[Plain-text document sources]
= = = = =
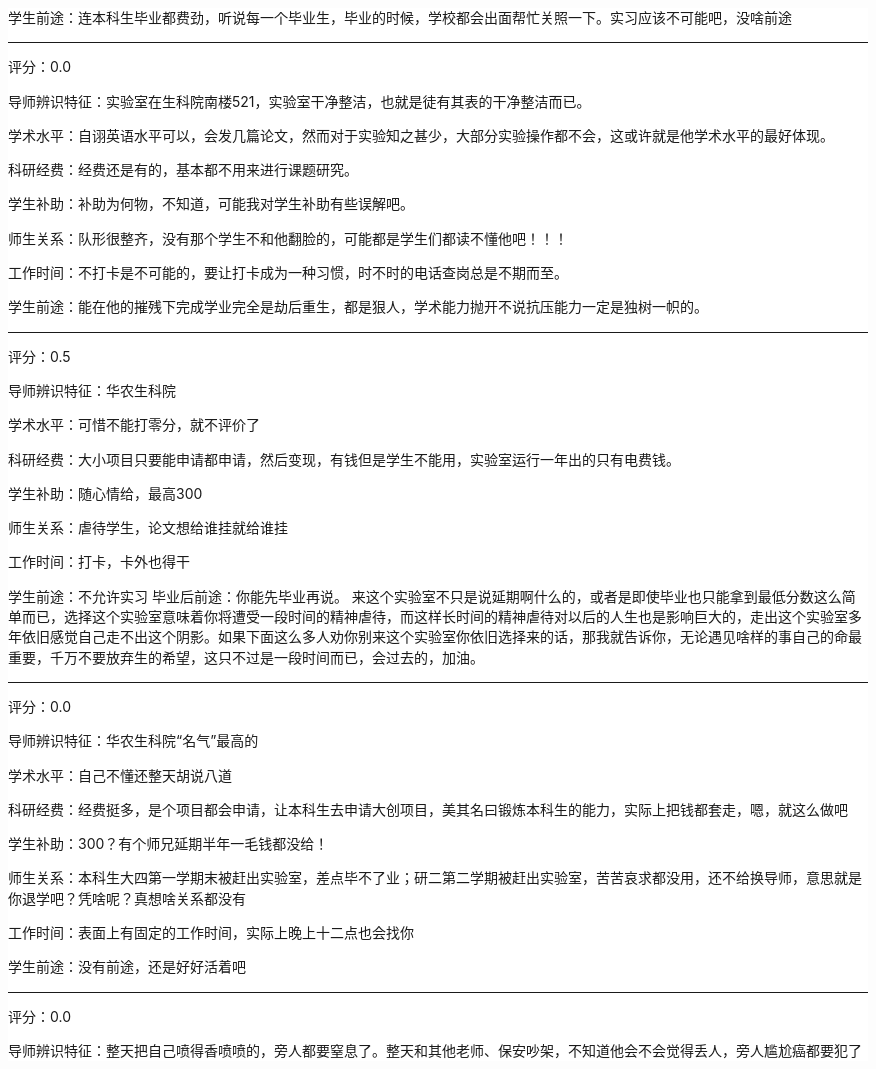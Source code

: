 学生前途：连本科生毕业都费劲，听说每一个毕业生，毕业的时候，学校都会出面帮忙关照一下。实习应该不可能吧，没啥前途

* * *

评分：0.0

导师辨识特征：实验室在生科院南楼521，实验室干净整洁，也就是徒有其表的干净整洁而已。

学术水平：自诩英语水平可以，会发几篇论文，然而对于实验知之甚少，大部分实验操作都不会，这或许就是他学术水平的最好体现。

科研经费：经费还是有的，基本都不用来进行课题研究。

学生补助：补助为何物，不知道，可能我对学生补助有些误解吧。

师生关系：队形很整齐，没有那个学生不和他翻脸的，可能都是学生们都读不懂他吧！！！

工作时间：不打卡是不可能的，要让打卡成为一种习惯，时不时的电话查岗总是不期而至。

学生前途：能在他的摧残下完成学业完全是劫后重生，都是狠人，学术能力抛开不说抗压能力一定是独树一帜的。

* * *

评分：0.5

导师辨识特征：华农生科院

学术水平：可惜不能打零分，就不评价了

科研经费：大小项目只要能申请都申请，然后变现，有钱但是学生不能用，实验室运行一年出的只有电费钱。

学生补助：随心情给，最高300

师生关系：虐待学生，论文想给谁挂就给谁挂

工作时间：打卡，卡外也得干

学生前途：不允许实习
毕业后前途：你能先毕业再说。
来这个实验室不只是说延期啊什么的，或者是即使毕业也只能拿到最低分数这么简单而已，选择这个实验室意味着你将遭受一段时间的精神虐待，而这样长时间的精神虐待对以后的人生也是影响巨大的，走出这个实验室多年依旧感觉自己走不出这个阴影。如果下面这么多人劝你别来这个实验室你依旧选择来的话，那我就告诉你，无论遇见啥样的事自己的命最重要，千万不要放弃生的希望，这只不过是一段时间而已，会过去的，加油。

* * *

评分：0.0

导师辨识特征：华农生科院“名气”最高的

学术水平：自己不懂还整天胡说八道

科研经费：经费挺多，是个项目都会申请，让本科生去申请大创项目，美其名曰锻炼本科生的能力，实际上把钱都套走，嗯，就这么做吧

学生补助：300？有个师兄延期半年一毛钱都没给！

师生关系：本科生大四第一学期末被赶出实验室，差点毕不了业；研二第二学期被赶出实验室，苦苦哀求都没用，还不给换导师，意思就是你退学吧？凭啥呢？真想啥关系都没有

工作时间：表面上有固定的工作时间，实际上晚上十二点也会找你

学生前途：没有前途，还是好好活着吧

* * *

评分：0.0

导师辨识特征：整天把自己喷得香喷喷的，旁人都要窒息了。整天和其他老师、保安吵架，不知道他会不会觉得丢人，旁人尴尬癌都要犯了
= = = = =
Task prompt >>
Only the lines from the one with "学生补助：随心情给，最高300" through the final line above belong in the answer, each reproduced word for word.

Result >>
学生补助：随心情给，最高300

师生关系：虐待学生，论文想给谁挂就给谁挂

工作时间：打卡，卡外也得干

学生前途：不允许实习
毕业后前途：你能先毕业再说。
来这个实验室不只是说延期啊什么的，或者是即使毕业也只能拿到最低分数这么简单而已，选择这个实验室意味着你将遭受一段时间的精神虐待，而这样长时间的精神虐待对以后的人生也是影响巨大的，走出这个实验室多年依旧感觉自己走不出这个阴影。如果下面这么多人劝你别来这个实验室你依旧选择来的话，那我就告诉你，无论遇见啥样的事自己的命最重要，千万不要放弃生的希望，这只不过是一段时间而已，会过去的，加油。

* * *

评分：0.0

导师辨识特征：华农生科院“名气”最高的

学术水平：自己不懂还整天胡说八道

科研经费：经费挺多，是个项目都会申请，让本科生去申请大创项目，美其名曰锻炼本科生的能力，实际上把钱都套走，嗯，就这么做吧

学生补助：300？有个师兄延期半年一毛钱都没给！

师生关系：本科生大四第一学期末被赶出实验室，差点毕不了业；研二第二学期被赶出实验室，苦苦哀求都没用，还不给换导师，意思就是你退学吧？凭啥呢？真想啥关系都没有

工作时间：表面上有固定的工作时间，实际上晚上十二点也会找你

学生前途：没有前途，还是好好活着吧

* * *

评分：0.0

导师辨识特征：整天把自己喷得香喷喷的，旁人都要窒息了。整天和其他老师、保安吵架，不知道他会不会觉得丢人，旁人尴尬癌都要犯了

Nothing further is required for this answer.